Bento XVI vai ser doutor da Igreja
No final da entrevista de pouco mais de uma hora o cardeal Pell foi instado a comentar os três últimos Papas da Igreja Católica.
Começando com João Paulo II, o cardeal recordou como assistiu à eleição do polaco quando ainda era padre, na Austrália. “Ouvi o seu discurso inaugural e quando acabou desliguei e pensei, ‘acertámos em cheio’”, disse, sublinhando a forma como o Papa contribuiu para o derrube pacífico do comunismo na Europa.
Em relação a Bento XVI os elogios saltaram da boca do australiano. “Ele será certamente um doutor da Igreja”, disse, recordando que apesar da fama que ele tinha de ser severo, essa descrição não é justa. “Um intelecto prodigioso, um grande amigo. Tinha um sentido de humor discreto, mas é um alemão do sul à antiga, um académico e padre até às pontas dos cabelos.”

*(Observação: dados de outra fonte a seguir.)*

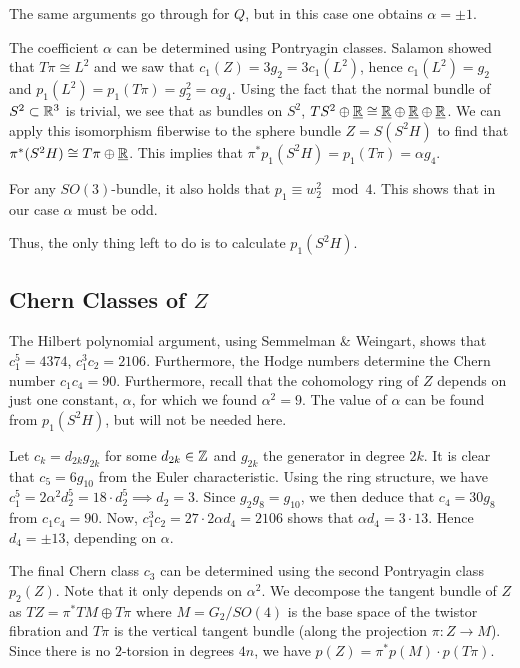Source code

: \documentclass{scrartcl}
\begin{document}
\begin{rem}
	The same arguments go through for $Q$, but in this case one obtains $\alpha=\pm 1$.
\end{rem}

The coefficient $\alpha$ can be determined using Pontryagin classes. Salamon showed that $T\pi\cong L^2$ and we saw that $c_1(Z)=3g_2=3c_1(L^2)$, hence $c_1(L^2)=g_2$ and $p_1(L^2)=p_1(T\pi)=g_2^2=\alpha g_4$. Using the fact that the normal bundle of $S^2\subset \mathbb{R}^3$ is trivial, we see that as bundles on $S^2$, $TS^2\oplus \underline {\mathbb{R}}\cong \underline {\mathbb{R}}\oplus\underline {\mathbb{R}}\oplus\underline {\mathbb{R}}$. We can apply this isomorphism fiberwise to the sphere bundle $Z=S(S^2H)$ to find that $\pi^*(S^2H)\cong T\pi\oplus \underline {\mathbb{R}}$. This implies that $\pi^*p_1(S^2H)=p_1(T\pi)=\alpha g_4$. 

\begin{rem}
	For any $SO(3)$-bundle, it also holds that $p_1\equiv w_2^2\mod 4$. This shows that in our case $\alpha$ must be odd.
\end{rem}

Thus, the only thing left to do is to calculate $p_1(S^2H)$.


\subsection{Chern Classes of $Z$}

The Hilbert polynomial argument, using Semmelman \& Weingart, shows that $c_1^5=4374$, $c_1^3c_2=2106$. Furthermore, the Hodge numbers determine the Chern number $c_1c_4=90$. Furthermore, recall that the cohomology ring of $Z$ depends on just one constant, $\alpha$, for which we found $\alpha^2=9$. The value of $\alpha$ can be found from $p_1(S^2H)$, but will not be needed here. 

\medskip

Let $c_k=d_{2k}g_{2k}$ for some $d_{2k}\in \mathbb{Z}$ and $g_{2k}$ the generator in degree $2k$. It is clear that $c_5=6g_{10}$ from the Euler characteristic. Using the ring structure, we have $c_1^5=2\alpha^2d_2^5=18\cdot d_2^5\implies d_2=3$. Since $g_2g_8=g_{10}$, we then deduce that $c_4=30g_8$ from $c_1c_4=90$. Now, $c_1^3c_2=27\cdot 2\alpha d_4=2106$ shows that $\alpha d_4=3\cdot 13$. Hence $d_4=\pm 13$, depending on $\alpha$. 

\medskip

The final Chern class $c_3$ can be determined using the second Pontryagin class $p_2(Z)$. Note that it only depends on $\alpha^2$. We decompose the tangent bundle of $Z$ as $TZ=\pi^*TM\oplus T\pi$ where $M=G_2/SO(4)$ is the base space of the twistor fibration and $T\pi$ is the vertical tangent bundle (along the projection $\pi:Z\to M$). Since there is no $2$-torsion in degrees $4n$, we have $p(Z)=\pi^*p(M) \cdot p(T\pi)$. 
\end{document}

Contudo, apesar da amizade, George Pell diz que nunca suspeitou que ele se iria resignar e não hesitou em dizer que “nunca aprovei da ideia”.
Sobre a oposição que existe na Igreja ao Papa Francisco por parte de setores mais conservadores, o cardeal Pell, que pode ser ele mesmo descrito como um conservador ao nível teológico e moral, disse que é compreensível, mas que é importante manter sempre a fidelidade ao sucessor de Pedro.

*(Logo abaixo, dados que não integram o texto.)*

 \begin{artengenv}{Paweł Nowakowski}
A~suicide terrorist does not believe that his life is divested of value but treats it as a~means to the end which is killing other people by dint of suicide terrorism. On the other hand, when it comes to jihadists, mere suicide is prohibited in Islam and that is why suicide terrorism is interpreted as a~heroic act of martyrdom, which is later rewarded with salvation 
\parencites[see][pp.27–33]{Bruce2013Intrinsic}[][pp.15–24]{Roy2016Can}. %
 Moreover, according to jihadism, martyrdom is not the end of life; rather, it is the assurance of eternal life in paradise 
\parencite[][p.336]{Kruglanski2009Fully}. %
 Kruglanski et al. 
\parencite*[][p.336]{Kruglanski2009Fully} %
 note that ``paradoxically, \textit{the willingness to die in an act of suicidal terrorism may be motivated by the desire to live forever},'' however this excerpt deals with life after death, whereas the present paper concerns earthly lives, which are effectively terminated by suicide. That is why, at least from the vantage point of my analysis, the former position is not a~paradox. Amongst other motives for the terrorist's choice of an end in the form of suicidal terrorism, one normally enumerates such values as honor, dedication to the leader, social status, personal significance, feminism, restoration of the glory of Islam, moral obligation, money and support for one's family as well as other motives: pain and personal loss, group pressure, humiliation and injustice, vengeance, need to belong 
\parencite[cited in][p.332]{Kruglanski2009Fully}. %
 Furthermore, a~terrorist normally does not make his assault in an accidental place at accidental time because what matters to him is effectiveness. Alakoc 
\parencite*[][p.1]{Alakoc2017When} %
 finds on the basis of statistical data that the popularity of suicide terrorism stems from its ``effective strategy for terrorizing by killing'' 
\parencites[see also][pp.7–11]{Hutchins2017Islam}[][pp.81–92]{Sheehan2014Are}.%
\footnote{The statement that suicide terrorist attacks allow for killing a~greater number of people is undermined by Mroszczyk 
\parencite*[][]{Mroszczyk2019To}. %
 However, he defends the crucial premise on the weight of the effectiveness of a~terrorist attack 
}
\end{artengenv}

“Existe confusão e incerteza sobre o que se ensina. O Papa Francisco tem um grande dom, como tinha Jesus, para chegar àqueles que se encontram nas margens, que pertencem a categorias que não se costumam ver nas filas da frente das igrejas, e isso tende a ser confuso para as pessoas”, considera.
“Mas a realidade é essa. O Papado é algo que foi ordenado por Cristo e todos devemos respeitar o cargo, reverenciar o homem e obedecer às ordens pontifícias”, conclui o cardeal.
Por fim, o Cardeal manifestou a sua esperança de que a Igreja, sobretudo no ocidente, resistirá ao secularismo e experimentará um ressurgimento, mas deixou um recado aos jovens. “Se nos mantivermos unidos à vinha, haverá crescimento, se nos separarmos da vinha então podemos desaparecer. Mas como costumo dizer aos jovens, a situação é bastante simples. Se uma percentagem de vocês, jovens, não se chegar à frente para liderar, então isto vai mesmo por água abaixo.”